**Task:** Filter the data for "Zoommeetings" and copy matching lines.

**Records supplied:**

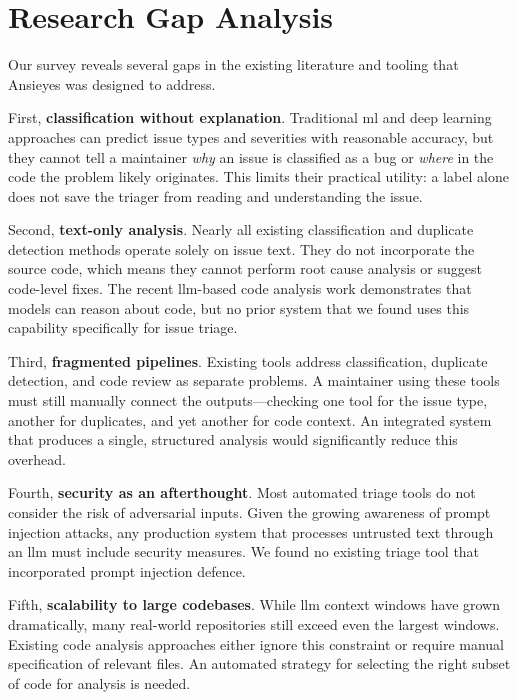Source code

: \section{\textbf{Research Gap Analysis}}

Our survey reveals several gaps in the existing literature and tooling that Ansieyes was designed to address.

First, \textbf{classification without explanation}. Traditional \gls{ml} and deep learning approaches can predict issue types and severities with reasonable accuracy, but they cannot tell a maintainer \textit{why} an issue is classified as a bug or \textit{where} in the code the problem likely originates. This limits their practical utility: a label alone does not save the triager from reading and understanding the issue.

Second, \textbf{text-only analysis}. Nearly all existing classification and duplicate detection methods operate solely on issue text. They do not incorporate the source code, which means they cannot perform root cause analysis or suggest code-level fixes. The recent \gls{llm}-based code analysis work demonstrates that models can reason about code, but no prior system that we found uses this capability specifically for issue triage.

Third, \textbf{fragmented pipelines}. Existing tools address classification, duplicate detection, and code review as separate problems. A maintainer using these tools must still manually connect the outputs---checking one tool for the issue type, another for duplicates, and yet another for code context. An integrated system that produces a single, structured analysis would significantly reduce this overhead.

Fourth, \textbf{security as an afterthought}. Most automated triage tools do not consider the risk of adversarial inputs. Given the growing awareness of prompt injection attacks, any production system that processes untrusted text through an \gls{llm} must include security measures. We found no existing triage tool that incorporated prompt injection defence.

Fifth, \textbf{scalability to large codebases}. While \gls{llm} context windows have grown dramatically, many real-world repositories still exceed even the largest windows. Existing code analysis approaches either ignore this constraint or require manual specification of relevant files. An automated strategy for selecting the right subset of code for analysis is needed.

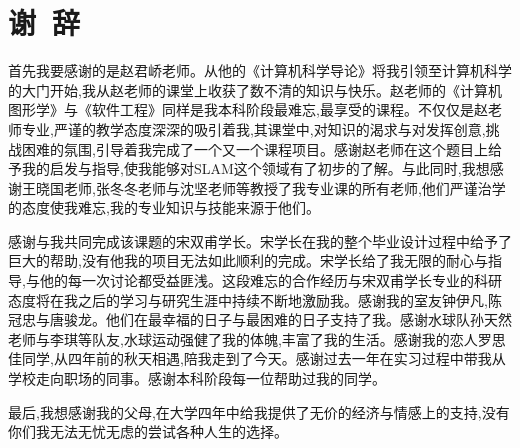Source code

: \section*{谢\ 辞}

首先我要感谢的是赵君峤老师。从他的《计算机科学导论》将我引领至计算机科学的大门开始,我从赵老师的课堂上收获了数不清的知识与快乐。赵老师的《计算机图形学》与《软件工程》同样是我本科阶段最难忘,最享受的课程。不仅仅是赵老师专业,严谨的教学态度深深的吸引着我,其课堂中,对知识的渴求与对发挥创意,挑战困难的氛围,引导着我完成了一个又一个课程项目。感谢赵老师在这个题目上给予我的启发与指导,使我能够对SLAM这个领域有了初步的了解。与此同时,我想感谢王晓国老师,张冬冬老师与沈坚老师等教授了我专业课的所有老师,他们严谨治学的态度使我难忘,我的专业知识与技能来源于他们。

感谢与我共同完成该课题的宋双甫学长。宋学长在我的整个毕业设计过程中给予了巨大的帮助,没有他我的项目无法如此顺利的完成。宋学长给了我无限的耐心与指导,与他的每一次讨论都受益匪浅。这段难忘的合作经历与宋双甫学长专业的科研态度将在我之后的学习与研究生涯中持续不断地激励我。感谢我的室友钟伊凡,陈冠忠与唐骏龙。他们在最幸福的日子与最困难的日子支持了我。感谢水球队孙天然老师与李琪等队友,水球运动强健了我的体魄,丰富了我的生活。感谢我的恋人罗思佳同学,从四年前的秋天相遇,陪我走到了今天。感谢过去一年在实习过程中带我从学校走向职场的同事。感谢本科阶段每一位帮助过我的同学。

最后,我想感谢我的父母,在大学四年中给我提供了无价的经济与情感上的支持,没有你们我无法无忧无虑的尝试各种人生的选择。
==
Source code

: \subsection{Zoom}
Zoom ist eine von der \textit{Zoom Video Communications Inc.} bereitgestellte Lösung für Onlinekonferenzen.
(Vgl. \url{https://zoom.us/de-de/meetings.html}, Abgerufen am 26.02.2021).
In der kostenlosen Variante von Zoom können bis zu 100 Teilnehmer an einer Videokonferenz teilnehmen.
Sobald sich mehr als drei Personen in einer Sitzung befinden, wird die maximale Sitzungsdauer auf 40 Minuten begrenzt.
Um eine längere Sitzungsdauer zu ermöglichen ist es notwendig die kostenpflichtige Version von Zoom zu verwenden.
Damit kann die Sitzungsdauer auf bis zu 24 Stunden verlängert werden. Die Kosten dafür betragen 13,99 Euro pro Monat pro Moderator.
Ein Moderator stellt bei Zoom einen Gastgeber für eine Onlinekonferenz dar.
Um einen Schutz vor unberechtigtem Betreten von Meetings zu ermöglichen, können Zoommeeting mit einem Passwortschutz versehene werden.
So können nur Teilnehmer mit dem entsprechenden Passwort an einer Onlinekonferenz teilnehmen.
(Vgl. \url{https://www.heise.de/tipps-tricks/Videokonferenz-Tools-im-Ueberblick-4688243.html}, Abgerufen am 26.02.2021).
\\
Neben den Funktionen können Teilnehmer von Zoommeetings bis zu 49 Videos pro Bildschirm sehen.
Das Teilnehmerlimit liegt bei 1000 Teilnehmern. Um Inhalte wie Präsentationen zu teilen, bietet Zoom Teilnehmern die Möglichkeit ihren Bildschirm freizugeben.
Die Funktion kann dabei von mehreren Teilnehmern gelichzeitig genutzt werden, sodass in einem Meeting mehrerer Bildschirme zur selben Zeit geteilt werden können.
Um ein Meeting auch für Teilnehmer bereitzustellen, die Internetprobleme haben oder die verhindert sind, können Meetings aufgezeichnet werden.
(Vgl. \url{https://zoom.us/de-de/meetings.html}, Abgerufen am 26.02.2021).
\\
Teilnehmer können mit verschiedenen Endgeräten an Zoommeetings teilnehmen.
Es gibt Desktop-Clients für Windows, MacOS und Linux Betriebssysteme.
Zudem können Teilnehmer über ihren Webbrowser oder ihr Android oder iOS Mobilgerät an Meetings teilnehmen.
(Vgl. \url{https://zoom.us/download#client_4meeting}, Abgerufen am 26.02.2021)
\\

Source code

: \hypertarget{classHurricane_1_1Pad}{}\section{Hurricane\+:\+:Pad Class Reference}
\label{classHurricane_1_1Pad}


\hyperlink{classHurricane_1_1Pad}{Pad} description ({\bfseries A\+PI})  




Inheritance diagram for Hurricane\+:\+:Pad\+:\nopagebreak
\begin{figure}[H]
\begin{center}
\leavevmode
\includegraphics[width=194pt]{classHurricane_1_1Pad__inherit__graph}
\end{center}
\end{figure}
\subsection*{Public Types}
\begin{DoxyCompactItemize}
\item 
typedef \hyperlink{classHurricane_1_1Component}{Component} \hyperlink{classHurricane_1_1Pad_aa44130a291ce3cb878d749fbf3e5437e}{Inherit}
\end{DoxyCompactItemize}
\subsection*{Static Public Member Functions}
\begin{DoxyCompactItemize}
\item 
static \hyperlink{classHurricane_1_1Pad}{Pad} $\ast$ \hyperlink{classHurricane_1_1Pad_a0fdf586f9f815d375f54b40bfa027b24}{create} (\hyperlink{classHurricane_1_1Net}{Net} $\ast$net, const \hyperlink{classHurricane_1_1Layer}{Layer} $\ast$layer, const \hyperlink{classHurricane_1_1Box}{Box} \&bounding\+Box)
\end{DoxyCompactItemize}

**Task solution:**
Neben den Funktionen können Teilnehmer von Zoommeetings bis zu 49 Videos pro Bildschirm sehen.
Teilnehmer können mit verschiedenen Endgeräten an Zoommeetings teilnehmen.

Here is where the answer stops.